With society’s reliance on modern technology – it is easy for us to forget that many “natural” materials have been around long before plastics and factories. While we all encounter products like cork and rubber on a daily basis – very few of us, actually know where these substances come from.
Gaining an understanding of the origins of our everyday materials can help cultivate a higher appreciation for what we have and the effort that goes into their creation.
How is cork made?
While cork has been a popular material for hundreds of years, very few people actually know where cork comes from. Surprisingly, natural cork is actually “grown” on trees – the Cork Oak Tree to be specific.
Cork comes from the bark of the tree. Once these special oak trees reach peak maturity, they are harvested for cork. Traditional techniques of harvesting cork include stripping the bark from the tree using only an ax. An expert will perform the removal in a way that allows the tree to grow its bark back fully for later harvesting.
Before the raw materials become wine stoppers and yoga mats, they need to undergo a special preparatory process. This involves leaving the bark outside to “cure” for several months before it is brought to a facility to be properly cleaned.
Cleaning not only removes dirt in debris – it changes the texture of the cork, giving it a softer and more malleable feeling. After this, the bark is boiled and treated with a fungicide. Any bark that doesn’t “survive” the process will be removed from the batch so that the final materials used in creating products are top quality.
The remaining bark is completely dried out over a couple of weeks. Finally, either by hand or with modern tools, the bark is formed into different cork products from coasters to yoga mats.
How is natural rubber made?
Natural rubber is actually harvested directly from tree sap. Humans have been harvesting sap in order to create elastic products for over ten centuries. There are a few species of trees that produce a special type of sap known as latex. There are thousands of plants where you can extract latex from – a large portion of the industry relies on “rubber trees.”
In a process akin to the manufacturing of maple syrup, rubber makers “tap” trees to extract the latex hidden inside. For the most part, this can be achieved sustainably. This means that you don’t need to kill the rubber tree in the process of extracting latex. Unfortunately, there are the phenomena of “slaughter tapping.” When a company used slaughter tapping techniques, the extracted excessive quantities in one go – effectively killing the tree.
These practices are counterproductive for both the company and the environment. Luckily, modern practices use sustainable methods that preserve the health of the rubber tree.

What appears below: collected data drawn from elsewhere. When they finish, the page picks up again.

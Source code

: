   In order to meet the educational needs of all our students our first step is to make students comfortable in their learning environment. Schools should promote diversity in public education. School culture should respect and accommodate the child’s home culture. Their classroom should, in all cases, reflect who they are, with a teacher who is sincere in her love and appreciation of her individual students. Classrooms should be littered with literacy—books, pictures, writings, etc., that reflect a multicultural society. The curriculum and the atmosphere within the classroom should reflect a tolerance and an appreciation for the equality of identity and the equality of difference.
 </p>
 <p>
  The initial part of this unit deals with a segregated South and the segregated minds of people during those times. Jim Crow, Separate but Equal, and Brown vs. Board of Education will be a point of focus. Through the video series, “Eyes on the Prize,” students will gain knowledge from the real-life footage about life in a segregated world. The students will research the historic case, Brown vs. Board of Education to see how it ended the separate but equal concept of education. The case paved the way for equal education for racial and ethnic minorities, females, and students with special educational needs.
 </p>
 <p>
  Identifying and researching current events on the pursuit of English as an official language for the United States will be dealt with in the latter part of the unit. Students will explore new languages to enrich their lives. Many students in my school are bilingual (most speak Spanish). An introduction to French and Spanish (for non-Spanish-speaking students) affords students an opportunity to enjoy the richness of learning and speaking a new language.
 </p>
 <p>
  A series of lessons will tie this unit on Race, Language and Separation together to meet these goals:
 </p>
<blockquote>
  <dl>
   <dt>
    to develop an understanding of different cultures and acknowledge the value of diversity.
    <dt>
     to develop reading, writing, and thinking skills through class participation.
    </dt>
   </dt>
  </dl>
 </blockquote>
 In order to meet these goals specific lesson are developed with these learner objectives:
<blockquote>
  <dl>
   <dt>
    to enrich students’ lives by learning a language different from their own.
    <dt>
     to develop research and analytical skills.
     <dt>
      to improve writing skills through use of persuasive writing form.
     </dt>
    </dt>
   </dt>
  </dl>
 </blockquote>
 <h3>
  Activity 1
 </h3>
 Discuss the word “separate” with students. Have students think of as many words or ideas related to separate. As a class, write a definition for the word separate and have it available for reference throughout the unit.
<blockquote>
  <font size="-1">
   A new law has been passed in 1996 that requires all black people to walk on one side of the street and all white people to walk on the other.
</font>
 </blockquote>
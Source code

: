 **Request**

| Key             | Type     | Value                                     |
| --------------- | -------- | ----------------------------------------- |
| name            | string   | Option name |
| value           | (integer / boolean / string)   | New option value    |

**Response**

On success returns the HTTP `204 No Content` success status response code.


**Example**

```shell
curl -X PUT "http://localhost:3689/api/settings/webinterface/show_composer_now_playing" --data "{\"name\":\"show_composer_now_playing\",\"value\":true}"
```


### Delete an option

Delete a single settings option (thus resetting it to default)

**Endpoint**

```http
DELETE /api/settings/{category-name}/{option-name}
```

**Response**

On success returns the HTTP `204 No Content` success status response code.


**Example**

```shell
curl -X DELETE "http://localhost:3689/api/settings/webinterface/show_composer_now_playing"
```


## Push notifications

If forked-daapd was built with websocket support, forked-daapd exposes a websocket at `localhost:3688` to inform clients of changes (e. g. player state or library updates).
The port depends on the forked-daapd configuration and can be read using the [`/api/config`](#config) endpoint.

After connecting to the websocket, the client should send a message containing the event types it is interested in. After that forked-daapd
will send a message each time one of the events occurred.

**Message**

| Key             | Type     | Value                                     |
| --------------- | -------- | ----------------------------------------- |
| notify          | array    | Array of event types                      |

Due to the high demand for rubber and modern emphasis on sustainability, synthetic variations of rubber are also used. These synthetic rubbers are not plant-based. Instead, they are lab-grown concoction created by scientists.
Both synthetic and natural rubber cannot be used in their pure or raw form. Several different substances need to be added to the sap in order to stay keep its form in both high and low temperatures. Many times, other substances, such as carbon, are also added to strengthen the rubber mixture.
After it has gone through these processes, it is cooled and sent to a facility to undergo vulcanization. Vulcanization is a heat treatment process where the rubber is cooked, so it does not fall apart later.
The final product is picked clean of brittle or broken pieces so that only the strongest materials remain. This product is then molded into its final form – whether it be a tire or a yoga mat.
Are they vegan?
Both rubber and cork are 100% vegan. These sustainable materials can also be found as a substitute for non-vegan substances. You can use these products with a clear conscious knowing that no animals were harmed or exploited during the manufacturing of these products. In fact, most of the time, the materials can be produced without even harming any plants!
Are they biodegradable?
Cork is a 100% natural product. Therefore, cork products are completely biodegradable. Don’t worry – it still takes quite some time for the cork to decompose completely, so you don’t need to worry about it falling apart during your workouts.
The rubber, on the other hand, can be a little bit tricky. While completely natural rubber is biodegradable, synthetic variants can be a little bit tricky. You simply need to know whether or not your rubber products are plant-based or not. Plant-based items are always biodegradable.
Remember, there is always the chance for both materials to have a second life through recycling! For example, an old rubber tire can be made into a shoe, and old wine corks can be made into yoga mats or corkboards!